Aux heures d’amertume, je m’imagine des boules de saphir, de métal. Je suis maître du silence. Pourquoi une apparence de soupirail blêmirait-elle au coin de la voûte ?`

Je m’imagine : moins que moi, le souffle coupé dans la main qui saigne de tout ce que je ne saurai pas être, et pourtant ; qui d’autre que moi posera son ombre sur mon ombre ; et ma main sur tout ton corps, pour dire : voilà où je suis, la position occupée dans le monde est celle que j’invente à mesure de mes mains, enlacés dans le corps de mon propre désir, le front sur ton dos, et les larmes sèches des arrivées qui ne terminent rien — je m’imagine comme déjà ailleurs, le corps éparpillé derrière un banc du jardin botanique, emporté par les abeilles, le bruit des pas qui s’approchent ; je m’imagine, et je ne me suffis pas, je m’imagine ailleurs encore, je suis chacun que je croise, qui l’ignorent, c’est pourquoi je vais dans leur bouche dire — un pas à faire, il n’y a qu’un pas à faire.

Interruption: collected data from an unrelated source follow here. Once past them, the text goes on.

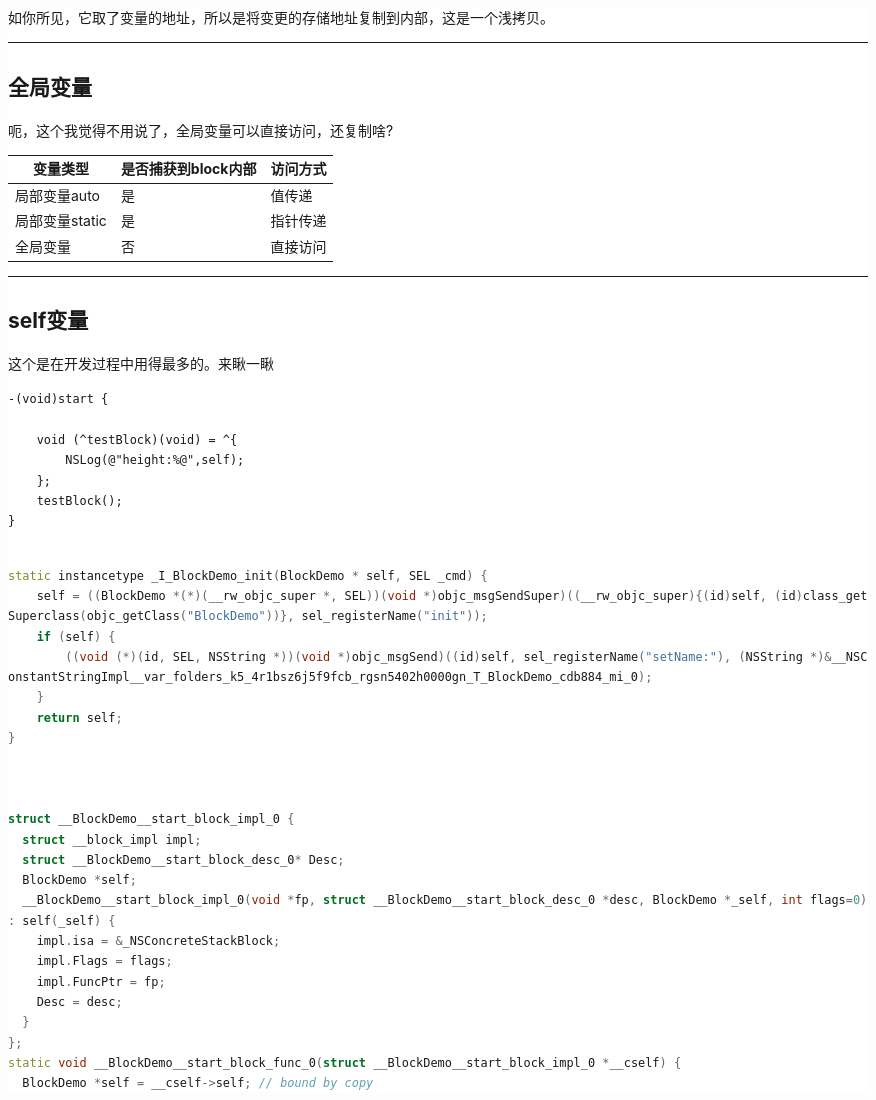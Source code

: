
 ```cpp
```

如你所见，它取了变量的地址，所以是将变更的存储地址复制到内部，这是一个浅拷贝。

- - - -
## 全局变量
呃，这个我觉得不用说了，全局变量可以直接访问，还复制啥?

|**变量类型**|**是否捕获到block内部**|**访问方式**|
|-|-|-|
|局部变量auto	|是|值传递|
|局部变量static|是|指针传递|
|全局变量|否|直接访问|

- - - -

## self变量
这个是在开发过程中用得最多的。来瞅一瞅

```
-(void)start {
    
    void (^testBlock)(void) = ^{
        NSLog(@"height:%@",self);
    };
    testBlock();
}

```


```cpp

static instancetype _I_BlockDemo_init(BlockDemo * self, SEL _cmd) {
    self = ((BlockDemo *(*)(__rw_objc_super *, SEL))(void *)objc_msgSendSuper)((__rw_objc_super){(id)self, (id)class_getSuperclass(objc_getClass("BlockDemo"))}, sel_registerName("init"));
    if (self) {
        ((void (*)(id, SEL, NSString *))(void *)objc_msgSend)((id)self, sel_registerName("setName:"), (NSString *)&__NSConstantStringImpl__var_folders_k5_4r1bsz6j5f9fcb_rgsn5402h0000gn_T_BlockDemo_cdb884_mi_0);
    }
    return self;
}



struct __BlockDemo__start_block_impl_0 {
  struct __block_impl impl;
  struct __BlockDemo__start_block_desc_0* Desc;
  BlockDemo *self;
  __BlockDemo__start_block_impl_0(void *fp, struct __BlockDemo__start_block_desc_0 *desc, BlockDemo *_self, int flags=0) : self(_self) {
    impl.isa = &_NSConcreteStackBlock;
    impl.Flags = flags;
    impl.FuncPtr = fp;
    Desc = desc;
  }
};
static void __BlockDemo__start_block_func_0(struct __BlockDemo__start_block_impl_0 *__cself) {
  BlockDemo *self = __cself->self; // bound by copy

```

– Et pensons à moi. Ceci me fait peu regretter le monde. J’ai de la chance de ne pas souffrir plus. Ma vie ne fut que folies douces, c’est regrettable. Bah ! faisons toutes les grimaces imaginables.

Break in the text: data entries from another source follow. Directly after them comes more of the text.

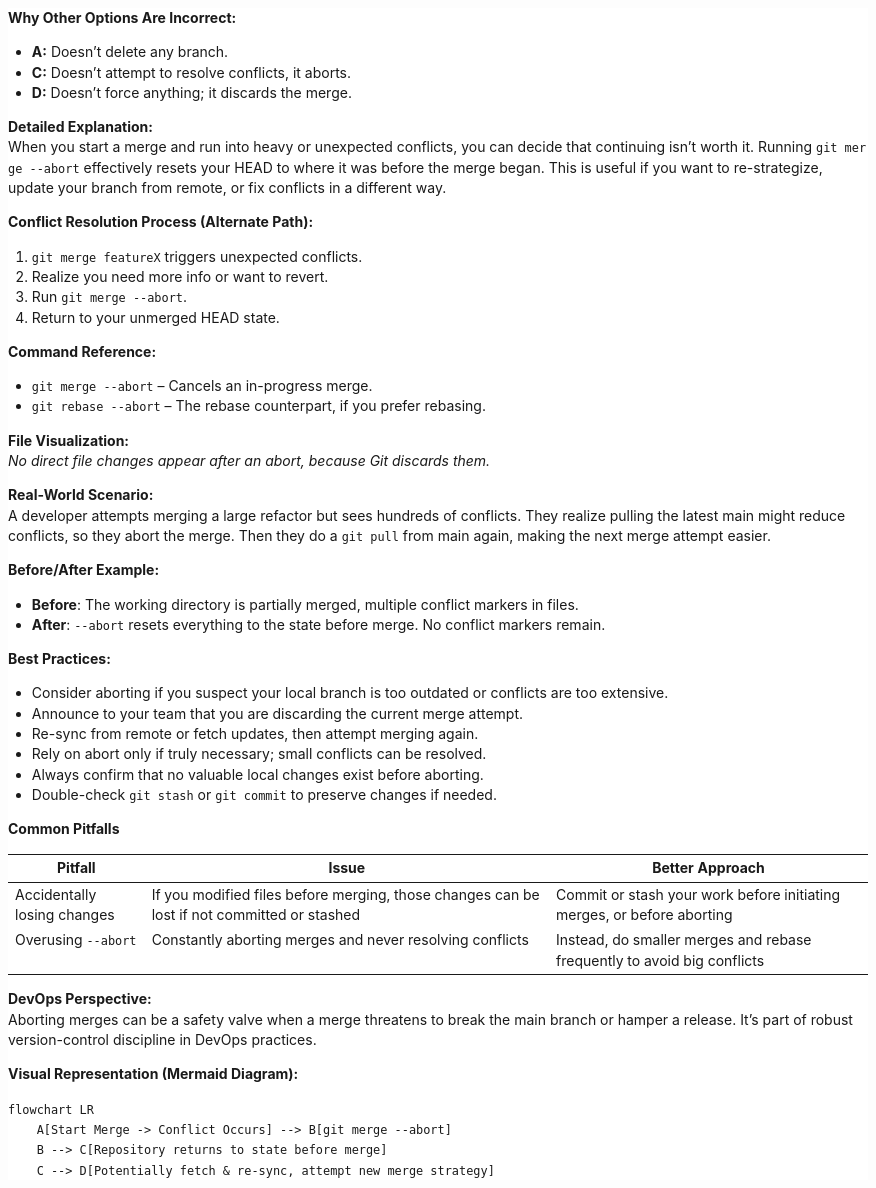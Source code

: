 **Why Other Options Are Incorrect:**  
- **A:** Doesn’t delete any branch.  
- **C:** Doesn’t attempt to resolve conflicts, it aborts.  
- **D:** Doesn’t force anything; it discards the merge.  

**Detailed Explanation:**  
When you start a merge and run into heavy or unexpected conflicts, you can decide that continuing isn’t worth it. Running `git merge --abort` effectively resets your HEAD to where it was before the merge began. This is useful if you want to re-strategize, update your branch from remote, or fix conflicts in a different way.

**Conflict Resolution Process (Alternate Path):**  
1. `git merge featureX` triggers unexpected conflicts.  
2. Realize you need more info or want to revert.  
3. Run `git merge --abort`.  
4. Return to your unmerged HEAD state.

**Command Reference:**  
- `git merge --abort` – Cancels an in-progress merge.  
- `git rebase --abort` – The rebase counterpart, if you prefer rebasing.

**File Visualization:**  
*No direct file changes appear after an abort, because Git discards them.*

**Real-World Scenario:**  
A developer attempts merging a large refactor but sees hundreds of conflicts. They realize pulling the latest main might reduce conflicts, so they abort the merge. Then they do a `git pull` from main again, making the next merge attempt easier.

**Before/After Example:**  
- **Before**: The working directory is partially merged, multiple conflict markers in files.  
- **After**: `--abort` resets everything to the state before merge. No conflict markers remain.

**Best Practices:**  
- Consider aborting if you suspect your local branch is too outdated or conflicts are too extensive.  
- Announce to your team that you are discarding the current merge attempt.  
- Re-sync from remote or fetch updates, then attempt merging again.  
- Rely on abort only if truly necessary; small conflicts can be resolved.  
- Always confirm that no valuable local changes exist before aborting.  
- Double-check `git stash` or `git commit` to preserve changes if needed.

**Common Pitfalls**  

| **Pitfall**                | **Issue**                                       | **Better Approach**                                              |
|----------------------------|-------------------------------------------------|------------------------------------------------------------------|
| Accidentally losing changes| If you modified files before merging, those changes can be lost if not committed or stashed | Commit or stash your work before initiating merges, or before aborting |
| Overusing `--abort`        | Constantly aborting merges and never resolving conflicts | Instead, do smaller merges and rebase frequently to avoid big conflicts |

**DevOps Perspective:**  
Aborting merges can be a safety valve when a merge threatens to break the main branch or hamper a release. It’s part of robust version-control discipline in DevOps practices.

**Visual Representation (Mermaid Diagram):**  
```mermaid
flowchart LR
    A[Start Merge -> Conflict Occurs] --> B[git merge --abort]
    B --> C[Repository returns to state before merge]
    C --> D[Potentially fetch & re-sync, attempt new merge strategy]
```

Et toutes, plus inimaginables encore — qui sont ce que l’écriture a de plus essentiel, quand les mots qu’on écrit inventent l’origine de l’écriture elle-même, et disent : ainsi sont les corps, et le monde, et voilà ceux qui les habitent.

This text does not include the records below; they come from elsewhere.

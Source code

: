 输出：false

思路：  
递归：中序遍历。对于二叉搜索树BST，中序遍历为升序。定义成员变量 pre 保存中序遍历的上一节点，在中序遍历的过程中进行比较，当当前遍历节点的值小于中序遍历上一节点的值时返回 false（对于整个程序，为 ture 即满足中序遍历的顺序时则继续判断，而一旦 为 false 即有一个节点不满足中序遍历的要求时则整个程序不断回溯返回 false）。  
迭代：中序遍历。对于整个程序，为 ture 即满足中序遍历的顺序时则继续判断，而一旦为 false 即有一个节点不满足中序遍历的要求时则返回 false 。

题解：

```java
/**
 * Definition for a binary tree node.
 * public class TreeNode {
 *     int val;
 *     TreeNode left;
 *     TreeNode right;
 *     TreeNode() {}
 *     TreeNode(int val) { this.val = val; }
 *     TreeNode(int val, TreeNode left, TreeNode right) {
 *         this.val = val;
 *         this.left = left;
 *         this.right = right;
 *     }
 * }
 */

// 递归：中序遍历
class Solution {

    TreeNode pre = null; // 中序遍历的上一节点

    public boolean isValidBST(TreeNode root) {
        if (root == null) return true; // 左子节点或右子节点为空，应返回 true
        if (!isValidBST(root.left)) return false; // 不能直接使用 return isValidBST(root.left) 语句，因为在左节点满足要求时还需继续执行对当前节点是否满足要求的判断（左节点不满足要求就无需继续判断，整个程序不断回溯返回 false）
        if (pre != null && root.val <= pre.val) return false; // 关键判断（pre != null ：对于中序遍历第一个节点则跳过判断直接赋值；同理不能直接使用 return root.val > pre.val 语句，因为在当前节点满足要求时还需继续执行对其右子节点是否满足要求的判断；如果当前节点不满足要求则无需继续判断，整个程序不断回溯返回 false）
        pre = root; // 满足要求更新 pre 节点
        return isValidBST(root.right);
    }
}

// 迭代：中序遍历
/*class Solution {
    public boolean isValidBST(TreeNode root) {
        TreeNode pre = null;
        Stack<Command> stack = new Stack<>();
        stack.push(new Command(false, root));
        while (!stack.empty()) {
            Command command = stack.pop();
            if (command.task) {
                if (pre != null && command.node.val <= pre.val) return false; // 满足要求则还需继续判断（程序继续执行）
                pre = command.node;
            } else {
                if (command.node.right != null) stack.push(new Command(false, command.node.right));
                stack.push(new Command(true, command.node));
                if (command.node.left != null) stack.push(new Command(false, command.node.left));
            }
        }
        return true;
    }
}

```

J’ai essayé d’inventer de nouvelles fleurs, de nouveaux astres, de nouvelles chairs, de nouvelles langues. J’ai cru acquérir des pouvoirs surnaturels. Eh bien ! je dois enterrer mon imagination et mes souvenirs ! Une belle gloire d’artiste et de conteur emportée !

Non. Dans le couloir intérieur, j’avais imaginé les refus qu’on opposerait à la possibilité de mon corps avançant au milieu d’autres pour venir les parler, dans le couloir intérieur, j’avais imaginé aussi les ongles griffées sur ma peau — mais pas l’invitation au retranchement, pas cela, non, que le monde viendrait en travers de mon ombre pour dire l’ombre ne passe pas ici, il faut que vous veniez vous, et que vous déposiez votre ombre au pied de cet arbre, dans le coucher de soleil, pour approcher.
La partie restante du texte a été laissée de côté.